_WORK ORDER:_ No pictures should appear in the copy; otherwise retype the entries exactly.

_INPUT MATERIAL:_
+ + +

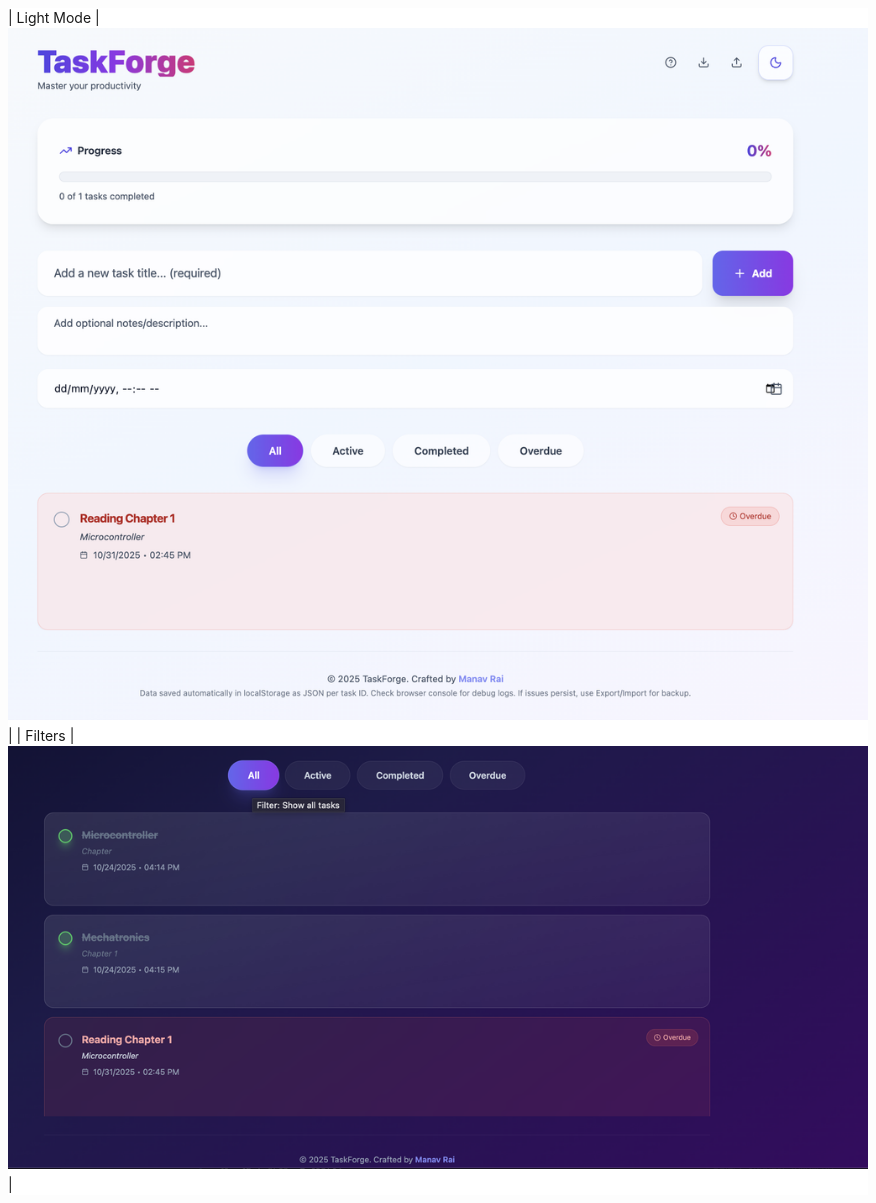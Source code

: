 | Light Mode          | ![Light Mode](https://github.com/coderiders22/PLC-Home-Coding-assignment-Oct-2025/blob/2ccf899f65e1253010cfb1d691996bc6bf644067/Task%20Manager%20App/Screenshot%20of%20the%20app/light%20mode.png) |
| Filters             | ![Filters](https://github.com/coderiders22/PLC-Home-Coding-assignment-Oct-2025/blob/f0650eed6aa2d97e442cd218db66e41e79dc9d92/Task%20Manager%20App/Screenshot%20of%20the%20app/filters.png)     |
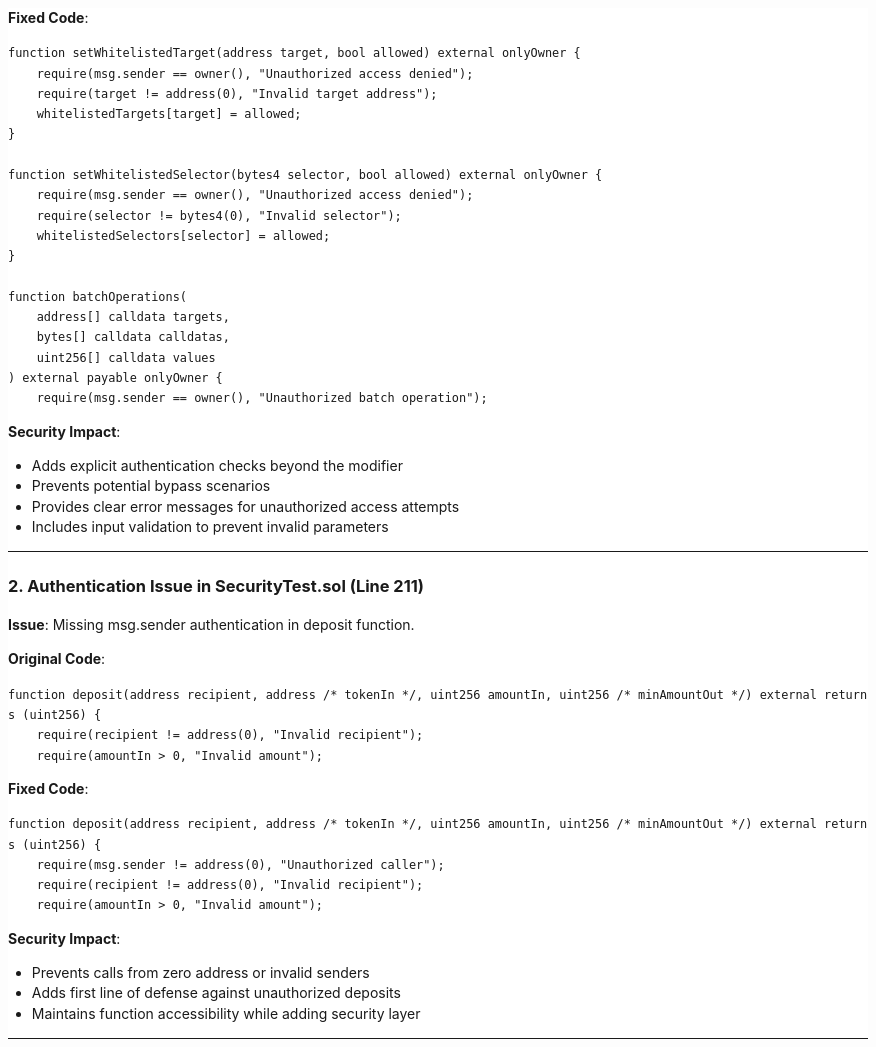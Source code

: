 **Fixed Code**:
```solidity
function setWhitelistedTarget(address target, bool allowed) external onlyOwner {
    require(msg.sender == owner(), "Unauthorized access denied");
    require(target != address(0), "Invalid target address");
    whitelistedTargets[target] = allowed;
}

function setWhitelistedSelector(bytes4 selector, bool allowed) external onlyOwner {
    require(msg.sender == owner(), "Unauthorized access denied");
    require(selector != bytes4(0), "Invalid selector");
    whitelistedSelectors[selector] = allowed;
}

function batchOperations(
    address[] calldata targets,
    bytes[] calldata calldatas,
    uint256[] calldata values
) external payable onlyOwner {
    require(msg.sender == owner(), "Unauthorized batch operation");
```

**Security Impact**: 
- Adds explicit authentication checks beyond the modifier
- Prevents potential bypass scenarios
- Provides clear error messages for unauthorized access attempts
- Includes input validation to prevent invalid parameters

---

### 2. Authentication Issue in SecurityTest.sol (Line 211)

**Issue**: Missing msg.sender authentication in deposit function.

**Original Code**:
```solidity
function deposit(address recipient, address /* tokenIn */, uint256 amountIn, uint256 /* minAmountOut */) external returns (uint256) {
    require(recipient != address(0), "Invalid recipient");
    require(amountIn > 0, "Invalid amount");
```

**Fixed Code**:
```solidity
function deposit(address recipient, address /* tokenIn */, uint256 amountIn, uint256 /* minAmountOut */) external returns (uint256) {
    require(msg.sender != address(0), "Unauthorized caller");
    require(recipient != address(0), "Invalid recipient");
    require(amountIn > 0, "Invalid amount");
```

**Security Impact**:
- Prevents calls from zero address or invalid senders
- Adds first line of defense against unauthorized deposits
- Maintains function accessibility while adding security layer

---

+ + +

_TASK SOLUTION:_
Source code

: | Light Mode          | ![Light Mode](https://github.com/coderiders22/PLC-Home-Coding-assignment-Oct-2025/blob/2ccf899f65e1253010cfb1d691996bc6bf644067/Task%20Manager%20App/Screenshot%20of%20the%20app/light%20mode.png) |
| Filters             | ![Filters](https://github.com/coderiders22/PLC-Home-Coding-assignment-Oct-2025/blob/f0650eed6aa2d97e442cd218db66e41e79dc9d92/Task%20Manager%20App/Screenshot%20of%20the%20app/filters.png)     |
Source code

: **Fixed Code**:
```solidity
function setWhitelistedTarget(address target, bool allowed) external onlyOwner {
    require(msg.sender == owner(), "Unauthorized access denied");
    require(target != address(0), "Invalid target address");
    whitelistedTargets[target] = allowed;
}

function setWhitelistedSelector(bytes4 selector, bool allowed) external onlyOwner {
    require(msg.sender == owner(), "Unauthorized access denied");
    require(selector != bytes4(0), "Invalid selector");
    whitelistedSelectors[selector] = allowed;
}

function batchOperations(
    address[] calldata targets,
    bytes[] calldata calldatas,
    uint256[] calldata values
) external payable onlyOwner {
    require(msg.sender == owner(), "Unauthorized batch operation");
```

**Security Impact**: 
- Adds explicit authentication checks beyond the modifier
- Prevents potential bypass scenarios
- Provides clear error messages for unauthorized access attempts
- Includes input validation to prevent invalid parameters

---

### 2. Authentication Issue in SecurityTest.sol (Line 211)

**Issue**: Missing msg.sender authentication in deposit function.

**Original Code**:
```solidity
function deposit(address recipient, address /* tokenIn */, uint256 amountIn, uint256 /* minAmountOut */) external returns (uint256) {
    require(recipient != address(0), "Invalid recipient");
    require(amountIn > 0, "Invalid amount");
```

**Fixed Code**:
```solidity
function deposit(address recipient, address /* tokenIn */, uint256 amountIn, uint256 /* minAmountOut */) external returns (uint256) {
    require(msg.sender != address(0), "Unauthorized caller");
    require(recipient != address(0), "Invalid recipient");
    require(amountIn > 0, "Invalid amount");
```

**Security Impact**:
- Prevents calls from zero address or invalid senders
- Adds first line of defense against unauthorized deposits
- Maintains function accessibility while adding security layer

---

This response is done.